Neil Wilmshurst: Neil Wilmshurst inherited an organization which was very slow moving, tied to its past, and very U.S. centric. There was certainly a need for a greater global footprint and the time was right for some radical rethinking of the construct in how they interacted with their members. The way Electric Power Research Institute (EPRI) operated with their utility members is that they were happy to be in the room and not perceived as being on an equal footing with their members. Wilmshurst seeked to gain a level of trust in those relationships in which EPRI was no longer being viewed as another supplier, but were true partners with the utilities in their endeavors. This transformed into a lot more time on member sites and working with our members for the staff. About half of the staff in the nuclear sector at EPRI had worked at a nuclear plant. Wilmshurst aimed to get those that didn’t have that experience to the plants to understand their issues and challenges. EPRI also started an aggressive outreach outside the U.S. Of the global nuclear fleet of 400+ reactors, EPRI is interacting with over 90% of those plants; they fund EPRI’s programs. Nuclear plants used to view the fact that they were working with 1960’s technology, such as analog controls, as a positive because they were tested and reliable. Nuclear plants need to move into the digital age and embrace the digital effort and analytics. This will give benefits such as higher reliability and lower cost. EPRI also supports small modular reactors and Gen 4 reactors. In order to get to the Gen 4 reactors, you need to extend the life of the current fleet so that there is the infrastructure, staff, and supply chain to support the Gen 4 reactors.

Q5 - Connecting Global Nuclear Organizations

Bret Kugelmass: Is EPRI the vehicle carrying the nuclear industry into the future?

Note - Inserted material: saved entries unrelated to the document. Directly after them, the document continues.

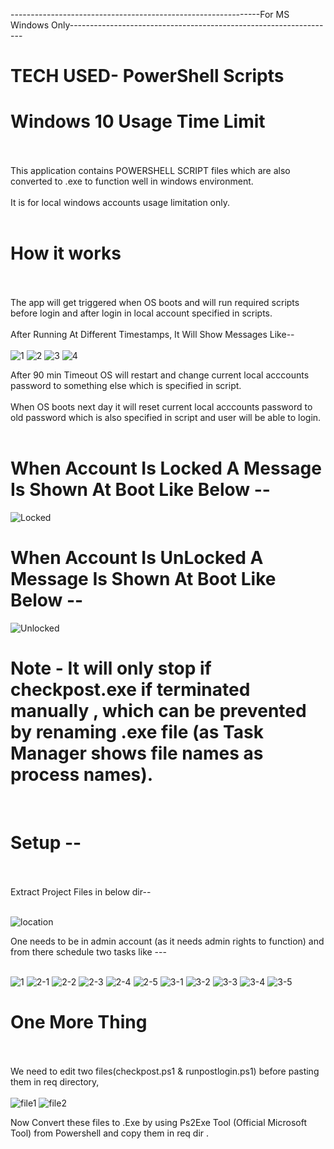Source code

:--------------------------------------------------------------For MS Windows Only------------------------------------------------------------------
# TECH USED- PowerShell Scripts
# Windows 10 Usage Time Limit <br><br>

This application contains POWERSHELL SCRIPT files which are also converted to .exe to function well in windows environment. <br><br>
It is for local windows accounts usage limitation only.<br><br>
# How it works<br><br>
The app will get triggered when OS boots and will run required scripts before login and after login in local account specified in scripts.<br><br>
After Running At Different Timestamps, It Will Show Messages Like--<br><br>
![1](https://user-images.githubusercontent.com/71058061/114491930-23a2be80-9c35-11eb-98ba-1a9a7b31146a.PNG)
![2](https://user-images.githubusercontent.com/71058061/114491936-24d3eb80-9c35-11eb-9550-a2fbaaeea3d0.PNG)
![3](https://user-images.githubusercontent.com/71058061/114491939-256c8200-9c35-11eb-89bd-a250a87bc367.PNG)
![4](https://user-images.githubusercontent.com/71058061/114491941-269daf00-9c35-11eb-8371-4755091bc92a.PNG) <br>

After 90 min Timeout OS will restart and change current local acccounts password to something else which is specified in script.<br><br>
When OS boots next day it will reset current local acccounts password to old password which is also specified in script and user will be able to login.<br><br>

# When Account Is Locked A Message Is Shown At Boot Like Below --

![Locked](https://user-images.githubusercontent.com/71058061/114809857-91cbba80-9dc8-11eb-903a-71fcad4851ca.jpg)

# When Account Is UnLocked A Message Is Shown At Boot Like Below --

![Unlocked](https://user-images.githubusercontent.com/71058061/114809842-8c6e7000-9dc8-11eb-94ff-38b1330d6888.jpg)


# Note - It will only stop if checkpost.exe if terminated manually , which can be prevented by renaming .exe file (as Task Manager shows file names as process names).<br>
<br>

# Setup --<br><br>
Extract Project Files in below dir--<br><br>

![location](https://user-images.githubusercontent.com/71058061/114490978-6cf20e80-9c33-11eb-87d8-306dbbfd5ff9.PNG)

One needs to be in admin account (as it needs admin rights to function) and from there schedule two tasks like ---<br><br>

![1](https://user-images.githubusercontent.com/71058061/114490954-6499d380-9c33-11eb-8edf-163b94ca25ec.PNG)
![2-1](https://user-images.githubusercontent.com/71058061/114490959-66639700-9c33-11eb-82ff-a1e1d72d85a1.PNG)
![2-2](https://user-images.githubusercontent.com/71058061/114490961-66fc2d80-9c33-11eb-929e-ac9e78093ec4.PNG)
![2-3](https://user-images.githubusercontent.com/71058061/114490964-6794c400-9c33-11eb-8d10-8d768f2ff3e5.PNG)
![2-4](https://user-images.githubusercontent.com/71058061/114490967-682d5a80-9c33-11eb-8b17-0141d2ddfa85.PNG)
![2-5](https://user-images.githubusercontent.com/71058061/114490968-695e8780-9c33-11eb-8270-458306cb668e.PNG)
![3-1](https://user-images.githubusercontent.com/71058061/114490971-69f71e00-9c33-11eb-9826-50880a2d6a8a.PNG)
![3-2](https://user-images.githubusercontent.com/71058061/114490974-6b284b00-9c33-11eb-9954-1278413930c2.PNG)
![3-3](https://user-images.githubusercontent.com/71058061/114490975-6bc0e180-9c33-11eb-8f94-21222c8e70fe.PNG)
![3-4](https://user-images.githubusercontent.com/71058061/114490976-6bc0e180-9c33-11eb-8f78-31011e887978.PNG)
![3-5](https://user-images.githubusercontent.com/71058061/114490977-6c597800-9c33-11eb-85c6-eb03058ed7b6.PNG)

# One More Thing<br><br>
We need to edit two files(checkpost.ps1 & runpostlogin.ps1) before pasting them in req directory,<br><br>
![file1](https://user-images.githubusercontent.com/71058061/114493301-f277bd80-9c37-11eb-85de-2213400fd868.png)
![file2](https://user-images.githubusercontent.com/71058061/114493307-f4418100-9c37-11eb-8f1e-0b879fafc3e8.png)

Now Convert these files to .Exe by using Ps2Exe Tool (Official Microsoft Tool) from Powershell and copy them in req dir .<br><br>









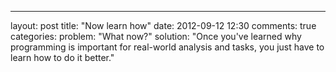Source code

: ---
layout: post
title: "Now learn how"
date: 2012-09-12 12:30
comments: true
categories: 
problem: "What now?"
solution: "Once you've learned why programming is important for real-world analysis and tasks, you just have to learn how to do it better."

Neil Wilmshurst: In the U.K., a visionary called Lord Walter Marshall set up the World Association of Nuclear Operators (WANO). Marshall drove the nuclear industry in the U.K and in the U.S., Bill Lee set up the Institute of Nuclear Power Operations (INPO). The next group of global leaders is coming together and realizing that this is the time to rally the industry and get moving. The Nuclear Energy Institute (NEI) is talking about market construct and the national security and global impact of nuclear programs. The Electric Power Research Institute (EPRI) is working with the International Atomic Energy Agency (IAEA) and the Nuclear Energy Agency (NEA) of the OECD to look at what it takes to keep nuclear viable. They are working with a number of organizations towards a big conference in Korea next year around nuclear plant innovation and looking at innovations other industries have deployed to bring safety and economic benefits. The hurdle nuclear typically faces with deploying innovative technologies is the regulator. The Nuclear Regulatory Commission (NRC) is open to this perspective, supplier naturally see a commercial benefit, and utilities are starting to see technology as an opportunity to reduce costs. Getting global regulators more connected and more similar, it becomes easier for the supply chain. If you believe in climate change and look at where the energy market is going, there’s a growing consensus that, in order to achieve the CO2 reductions we need, there needs to be an 80% drop in CO2 generation. You cannot get there just by decarbonizing the electric industry, but also industry, transportation, commercial, domestic, and everything else. It’s important that the nuclear option is there and available to meet growing demand; to get there, the current fleet must be successful to drive the university courses, research infrastructure, and supply infrastructure.